## DATA TO USE
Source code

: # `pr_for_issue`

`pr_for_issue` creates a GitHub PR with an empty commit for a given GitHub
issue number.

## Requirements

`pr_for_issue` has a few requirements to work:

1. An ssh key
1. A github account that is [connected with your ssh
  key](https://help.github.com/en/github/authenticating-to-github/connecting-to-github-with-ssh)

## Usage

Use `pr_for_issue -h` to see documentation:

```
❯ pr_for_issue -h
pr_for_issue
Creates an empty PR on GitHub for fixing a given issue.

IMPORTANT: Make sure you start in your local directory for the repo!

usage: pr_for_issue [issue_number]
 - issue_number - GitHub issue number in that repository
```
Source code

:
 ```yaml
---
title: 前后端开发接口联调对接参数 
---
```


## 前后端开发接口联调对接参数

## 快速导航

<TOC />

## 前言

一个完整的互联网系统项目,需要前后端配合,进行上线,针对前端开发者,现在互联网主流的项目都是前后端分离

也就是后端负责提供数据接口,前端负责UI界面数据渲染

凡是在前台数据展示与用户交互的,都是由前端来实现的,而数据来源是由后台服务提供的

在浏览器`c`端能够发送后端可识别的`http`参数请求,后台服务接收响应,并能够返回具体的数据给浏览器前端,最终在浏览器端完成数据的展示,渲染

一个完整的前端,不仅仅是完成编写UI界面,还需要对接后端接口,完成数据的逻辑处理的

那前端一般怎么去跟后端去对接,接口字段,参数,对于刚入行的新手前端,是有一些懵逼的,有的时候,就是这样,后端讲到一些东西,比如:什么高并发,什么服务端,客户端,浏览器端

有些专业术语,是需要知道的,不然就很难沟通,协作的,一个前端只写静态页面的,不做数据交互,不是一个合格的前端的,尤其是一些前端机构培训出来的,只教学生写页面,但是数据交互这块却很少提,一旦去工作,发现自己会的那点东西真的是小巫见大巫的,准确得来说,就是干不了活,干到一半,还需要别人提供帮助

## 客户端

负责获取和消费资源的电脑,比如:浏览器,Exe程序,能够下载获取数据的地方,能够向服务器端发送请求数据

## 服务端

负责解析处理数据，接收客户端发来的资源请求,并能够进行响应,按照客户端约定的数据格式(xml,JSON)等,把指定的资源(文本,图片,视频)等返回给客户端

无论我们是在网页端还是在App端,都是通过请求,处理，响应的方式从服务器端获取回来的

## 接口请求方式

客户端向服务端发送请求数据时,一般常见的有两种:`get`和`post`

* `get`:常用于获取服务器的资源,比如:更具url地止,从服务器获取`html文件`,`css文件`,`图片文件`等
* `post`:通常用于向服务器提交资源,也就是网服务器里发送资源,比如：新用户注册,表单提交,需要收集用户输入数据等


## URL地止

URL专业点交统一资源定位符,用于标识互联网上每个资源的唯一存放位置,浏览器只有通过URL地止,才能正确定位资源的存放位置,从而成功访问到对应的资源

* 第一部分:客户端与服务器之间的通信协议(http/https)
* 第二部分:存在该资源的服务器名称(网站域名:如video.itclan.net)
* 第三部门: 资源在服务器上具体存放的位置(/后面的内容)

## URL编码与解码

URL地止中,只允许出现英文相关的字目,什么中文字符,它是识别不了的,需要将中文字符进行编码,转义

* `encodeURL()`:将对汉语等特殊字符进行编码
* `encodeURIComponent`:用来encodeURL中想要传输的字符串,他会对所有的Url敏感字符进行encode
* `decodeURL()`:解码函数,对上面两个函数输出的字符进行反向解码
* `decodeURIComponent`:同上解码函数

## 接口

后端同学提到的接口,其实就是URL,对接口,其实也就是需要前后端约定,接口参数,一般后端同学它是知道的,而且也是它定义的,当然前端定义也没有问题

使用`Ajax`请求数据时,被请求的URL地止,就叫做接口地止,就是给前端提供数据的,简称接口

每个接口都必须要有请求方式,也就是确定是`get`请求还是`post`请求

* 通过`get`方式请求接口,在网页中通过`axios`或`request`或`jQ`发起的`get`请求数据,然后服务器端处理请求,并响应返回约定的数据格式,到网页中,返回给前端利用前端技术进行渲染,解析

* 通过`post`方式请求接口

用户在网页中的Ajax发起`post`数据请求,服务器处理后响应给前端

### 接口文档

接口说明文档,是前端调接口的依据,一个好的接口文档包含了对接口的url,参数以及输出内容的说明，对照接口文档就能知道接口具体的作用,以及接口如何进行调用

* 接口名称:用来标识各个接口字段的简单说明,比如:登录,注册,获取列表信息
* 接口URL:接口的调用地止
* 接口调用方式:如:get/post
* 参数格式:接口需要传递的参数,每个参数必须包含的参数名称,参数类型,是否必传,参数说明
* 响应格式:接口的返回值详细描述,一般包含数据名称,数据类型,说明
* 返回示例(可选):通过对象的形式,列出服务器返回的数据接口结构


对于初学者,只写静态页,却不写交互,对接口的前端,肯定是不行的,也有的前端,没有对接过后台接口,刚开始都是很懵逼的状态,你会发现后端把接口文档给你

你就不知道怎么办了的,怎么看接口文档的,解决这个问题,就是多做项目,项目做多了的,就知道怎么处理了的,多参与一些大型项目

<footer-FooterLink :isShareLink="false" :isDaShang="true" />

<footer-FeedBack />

## ASSIGNMENT
Word for word, repeat every entry listed above.

## SOLUTION TO THE EXERCISE
Source code

: # `pr_for_issue`

`pr_for_issue` creates a GitHub PR with an empty commit for a given GitHub
issue number.

## Requirements

`pr_for_issue` has a few requirements to work:

1. An ssh key
1. A github account that is [connected with your ssh
  key](https://help.github.com/en/github/authenticating-to-github/connecting-to-github-with-ssh)

## Usage

Use `pr_for_issue -h` to see documentation:

```
❯ pr_for_issue -h
pr_for_issue
Creates an empty PR on GitHub for fixing a given issue.

IMPORTANT: Make sure you start in your local directory for the repo!

usage: pr_for_issue [issue_number]
 - issue_number - GitHub issue number in that repository
```
Source code

:
 ```yaml
---
title: 前后端开发接口联调对接参数 
---
```


## 前后端开发接口联调对接参数

## 快速导航

<TOC />

## 前言

一个完整的互联网系统项目,需要前后端配合,进行上线,针对前端开发者,现在互联网主流的项目都是前后端分离

也就是后端负责提供数据接口,前端负责UI界面数据渲染

凡是在前台数据展示与用户交互的,都是由前端来实现的,而数据来源是由后台服务提供的

在浏览器`c`端能够发送后端可识别的`http`参数请求,后台服务接收响应,并能够返回具体的数据给浏览器前端,最终在浏览器端完成数据的展示,渲染

一个完整的前端,不仅仅是完成编写UI界面,还需要对接后端接口,完成数据的逻辑处理的

那前端一般怎么去跟后端去对接,接口字段,参数,对于刚入行的新手前端,是有一些懵逼的,有的时候,就是这样,后端讲到一些东西,比如:什么高并发,什么服务端,客户端,浏览器端

有些专业术语,是需要知道的,不然就很难沟通,协作的,一个前端只写静态页面的,不做数据交互,不是一个合格的前端的,尤其是一些前端机构培训出来的,只教学生写页面,但是数据交互这块却很少提,一旦去工作,发现自己会的那点东西真的是小巫见大巫的,准确得来说,就是干不了活,干到一半,还需要别人提供帮助

## 客户端

负责获取和消费资源的电脑,比如:浏览器,Exe程序,能够下载获取数据的地方,能够向服务器端发送请求数据

## 服务端

负责解析处理数据，接收客户端发来的资源请求,并能够进行响应,按照客户端约定的数据格式(xml,JSON)等,把指定的资源(文本,图片,视频)等返回给客户端

无论我们是在网页端还是在App端,都是通过请求,处理，响应的方式从服务器端获取回来的

## 接口请求方式

客户端向服务端发送请求数据时,一般常见的有两种:`get`和`post`

* `get`:常用于获取服务器的资源,比如:更具url地止,从服务器获取`html文件`,`css文件`,`图片文件`等
* `post`:通常用于向服务器提交资源,也就是网服务器里发送资源,比如：新用户注册,表单提交,需要收集用户输入数据等


## URL地止

URL专业点交统一资源定位符,用于标识互联网上每个资源的唯一存放位置,浏览器只有通过URL地止,才能正确定位资源的存放位置,从而成功访问到对应的资源

* 第一部分:客户端与服务器之间的通信协议(http/https)
* 第二部分:存在该资源的服务器名称(网站域名:如video.itclan.net)
* 第三部门: 资源在服务器上具体存放的位置(/后面的内容)

## URL编码与解码

URL地止中,只允许出现英文相关的字目,什么中文字符,它是识别不了的,需要将中文字符进行编码,转义

* `encodeURL()`:将对汉语等特殊字符进行编码
* `encodeURIComponent`:用来encodeURL中想要传输的字符串,他会对所有的Url敏感字符进行encode
* `decodeURL()`:解码函数,对上面两个函数输出的字符进行反向解码
* `decodeURIComponent`:同上解码函数

## 接口

后端同学提到的接口,其实就是URL,对接口,其实也就是需要前后端约定,接口参数,一般后端同学它是知道的,而且也是它定义的,当然前端定义也没有问题

使用`Ajax`请求数据时,被请求的URL地止,就叫做接口地止,就是给前端提供数据的,简称接口

每个接口都必须要有请求方式,也就是确定是`get`请求还是`post`请求

* 通过`get`方式请求接口,在网页中通过`axios`或`request`或`jQ`发起的`get`请求数据,然后服务器端处理请求,并响应返回约定的数据格式,到网页中,返回给前端利用前端技术进行渲染,解析

* 通过`post`方式请求接口

用户在网页中的Ajax发起`post`数据请求,服务器处理后响应给前端

### 接口文档

接口说明文档,是前端调接口的依据,一个好的接口文档包含了对接口的url,参数以及输出内容的说明，对照接口文档就能知道接口具体的作用,以及接口如何进行调用

* 接口名称:用来标识各个接口字段的简单说明,比如:登录,注册,获取列表信息
* 接口URL:接口的调用地止
* 接口调用方式:如:get/post
* 参数格式:接口需要传递的参数,每个参数必须包含的参数名称,参数类型,是否必传,参数说明
* 响应格式:接口的返回值详细描述,一般包含数据名称,数据类型,说明
* 返回示例(可选):通过对象的形式,列出服务器返回的数据接口结构


对于初学者,只写静态页,却不写交互,对接口的前端,肯定是不行的,也有的前端,没有对接过后台接口,刚开始都是很懵逼的状态,你会发现后端把接口文档给你

你就不知道怎么办了的,怎么看接口文档的,解决这个问题,就是多做项目,项目做多了的,就知道怎么处理了的,多参与一些大型项目

<footer-FooterLink :isShareLink="false" :isDaShang="true" />

<footer-FeedBack />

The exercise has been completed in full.